> **EXTRACTED RECORDS**:
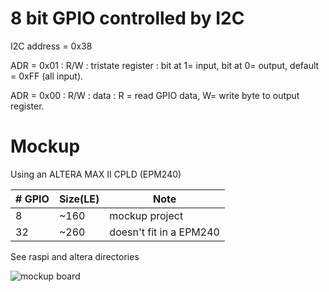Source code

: 
8 bit GPIO controlled by I2C
============================

I2C address = 0x38

ADR = 0x01 : R/W : tristate register : bit at 1= input, bit at 0= output, default = 0xFF (all input).

ADR = 0x00 : R/W : data              : R = read GPIO data, W= write byte to output register.

Mockup
======

Using an ALTERA MAX II CPLD (EPM240)

| # GPIO | Size(LE) | Note                        |
|--------|----------|-----------------------------|
| 8      | ~160     | mockup project              |
| 32     | ~260     | doesn't fit in a EPM240     |

See raspi and altera directories

![mockup board](https://github.com/tirfil/VhdI2CGPIO/blob/master/images/board.JPG)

> **WHAT YOU NEED TO DO**: Go line by line through the material and count the lines holding the word "register". State only the total.

> **RESPONSE**: 2